The Korean steelmaker is hoping a visit to New Delhi by South Korean President Lee Myung Bak can clear the way for its $19 billion in proposed India investments Posco has been one sharp steelmaker. The company, based in Pohang on the Korean peninsula’s southeastern tip, has long been a symbol that South Korea’s old economy can still be innovative and profitable. After all, it is the one Korean company singled out by Warren Buffett as an investment target. His Berkshire Hathaway owns 4.5% of Posco, according to data compiled by Bloomberg.
Then why is Posco (PKX) so high on South Korean President Lee Myung Bak’s to-do list during his state visit to India this week? The company has ambitious expansion plans in India, hoping to invest some $19 billion in the country. For instance, five years ago Posco unveiled plans to build India’s largest steel mill in the city of Orissa on the Bay of Bengal. Because of local opposition, though, the $12 billion project has suffered extensive delays and Posco hasn’t even secured a 4,000-acre property promised for the steel plant.
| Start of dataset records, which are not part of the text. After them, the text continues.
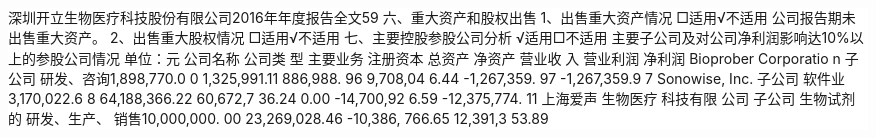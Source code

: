 深圳开立生物医疗科技股份有限公司2016年年度报告全文59
六、重大资产和股权出售
1、出售重大资产情况
□适用√不适用
公司报告期未出售重大资产。
2、出售重大股权情况
□适用√不适用
七、主要控股参股公司分析
√适用□不适用
主要子公司及对公司净利润影响达10%以上的参股公司情况
单位：元
公司名称
公司类
型
主要业务
注册资本
总资产
净资产
营业收
入
营业利润
净利润
Bioprober
Corporatio
n
子公司
研发、咨询1,898,770.0
0
1,325,991.11
886,988.
96
9,708,04
6.44
-1,267,359.
97
-1,267,359.9
7
Sonowise,
Inc.
子公司
软件业3,170,022.6
8
64,188,366.22
60,672,7
36.24
0.00
-14,700,92
6.59
-12,375,774.
11
上海爱声
生物医疗
科技有限
公司
子公司
生物试剂的
研发、生产、
销售10,000,000.
00
23,269,028.46
-10,386,
766.65
12,391,3
53.89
Lee wants to enlist Prime Minister Manmohan Singh’s support in clearing the way for Posco to proceed with its Indian investments. For Lee, a breakthrough in India will give him a major political weapon ahead of local elections in June. Lee, a business icon of South Korea’s growth-at-all-costs era in the 1970s and ’80s, has pledged to lay the foundation during his five-year term till 2013 to lift the economy into the world’s top seven, from the current No. 13. He also has promised to double per-capita income to $40,000 by 2017. A major presence by Korean companies in India, the world’s second most-populous market, would help Lee find new avenues of growth for his nation.